Photo: Motion Picture Artwork/2017 STX

With Molly’s Game, his directorial debut, Aaron Sorkin takes his fast-talking sensibility to the big screen, vividly depicting the rise and fall of Molly Bloom (Jessica Chastain), an ex-skier who starts a gambling empire at just 26 years old. Bloom hosts elaborate, exclusive poker games for movie stars (Ben Affleck, Tobey Maguire, Leonardo DiCaprio) in Los Angeles, then later for Wall Street guys and mobsters in New York City. At first, she’s the ultimate male fantasy: “I’m the woman all of you have always dreamed of. I’m the anti-wife. I encourage your gambling,” she tells one dreamy-eyed player. But the drama inverts once Molly’s game is raided by the feds, and she hires lawyer Charlie Jaffey (Idris Elba) to defend her. Throughout, though, it’s all classic Sorkin: depositions, courtroom arguments, and smarty-pants snark.

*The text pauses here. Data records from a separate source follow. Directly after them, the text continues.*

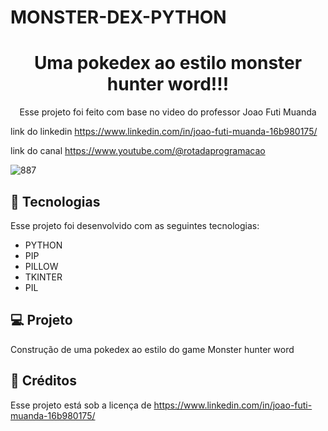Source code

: # MONSTER-DEX-PYTHON

<h1 align="center"> Uma pokedex ao estilo monster hunter word!!! </h1>

<p align="center">
Esse projeto foi feito com base no video do professor Joao Futi Muanda

link do linkedin https://www.linkedin.com/in/joao-futi-muanda-16b980175/

link do canal https://www.youtube.com/@rotadaprogramacao

</p>

![887](https://user-images.githubusercontent.com/82427278/204068470-e91221b4-b78d-45b0-8923-e477d2c60a92.jpg)


## 🚀 Tecnologias

Esse projeto foi desenvolvido com as seguintes tecnologias:

- PYTHON
- PIP
- PILLOW
- TKINTER
- PIL

## 💻 Projeto

Construção de uma pokedex ao estilo do game Monster hunter word

## :memo: Créditos

Esse projeto está sob a licença de https://www.linkedin.com/in/joao-futi-muanda-16b980175/
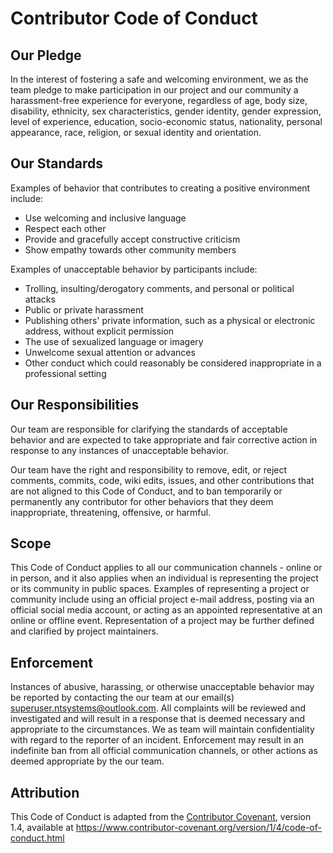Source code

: # Contributor Code of Conduct

## Our Pledge

In the interest of fostering a safe and welcoming environment, we as
the team pledge to make participation in our project and
our community a harassment-free experience for everyone, regardless of age, body
size, disability, ethnicity, sex characteristics, gender identity, gender expression,
level of experience, education, socio-economic status, nationality, personal
appearance, race, religion, or sexual identity and orientation.

## Our Standards

Examples of behavior that contributes to creating a positive environment
include:

* Use welcoming and inclusive language
* Respect each other
* Provide and gracefully accept constructive criticism
* Show empathy towards other community members

Examples of unacceptable behavior by participants include:

* Trolling, insulting/derogatory comments, and personal or political attacks
* Public or private harassment
* Publishing others' private information, such as a physical or electronic
  address, without explicit permission
* The use of sexualized language or imagery
* Unwelcome sexual attention or advances
* Other conduct which could reasonably be considered inappropriate in a
  professional setting

## Our Responsibilities

Our team are responsible for clarifying the standards of acceptable
behavior and are expected to take appropriate and fair corrective action in
response to any instances of unacceptable behavior.

Our team have the right and responsibility to remove, edit, or
reject comments, commits, code, wiki edits, issues, and other contributions
that are not aligned to this Code of Conduct, and to ban temporarily or
permanently any contributor for other behaviors that they deem inappropriate,
threatening, offensive, or harmful.

## Scope

This Code of Conduct applies to all our communication channels - online or in person,
and it also applies when an individual is representing the project or its community in
public spaces. Examples of representing a project or community include using an official
project e-mail address, posting via an official social media account, or acting
as an appointed representative at an online or offline event. Representation of
a project may be further defined and clarified by project maintainers.

## Enforcement

Instances of abusive, harassing, or otherwise unacceptable behavior may be
reported by contacting the our team at our email(s) <superuser.ntsystems@outlook.com>. 
All complaints will be reviewed and investigated and will result in a response that
is deemed necessary and appropriate to the circumstances. We as team
will maintain confidentiality with regard to the reporter of an incident.
Enforcement may result in an indefinite ban from all official communication
channels, or other actions as deemed appropriate by the our team.

## Attribution

This Code of Conduct is adapted from the [Contributor Covenant](https://www.contributor-covenant.org), version 1.4,
available at https://www.contributor-covenant.org/version/1/4/code-of-conduct.html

In other words, Molly’s Game is the most Sorkin-y movie ever; it’s what would happen if Erin Brockovich and Gone Girl started gossiping in an elevator on their way up to The Devil Wears Prada’s penthouse for drinks. (Sorkin even went to 1Oak to nail the movie’s only club scene.) Sorkin’s trademarks run through all his work, from The West Wing to Moneyball, and his fingerprints are all over Molly’s Game. Below, we’ve broken down the most Aaron Sorkin-y things about the movie.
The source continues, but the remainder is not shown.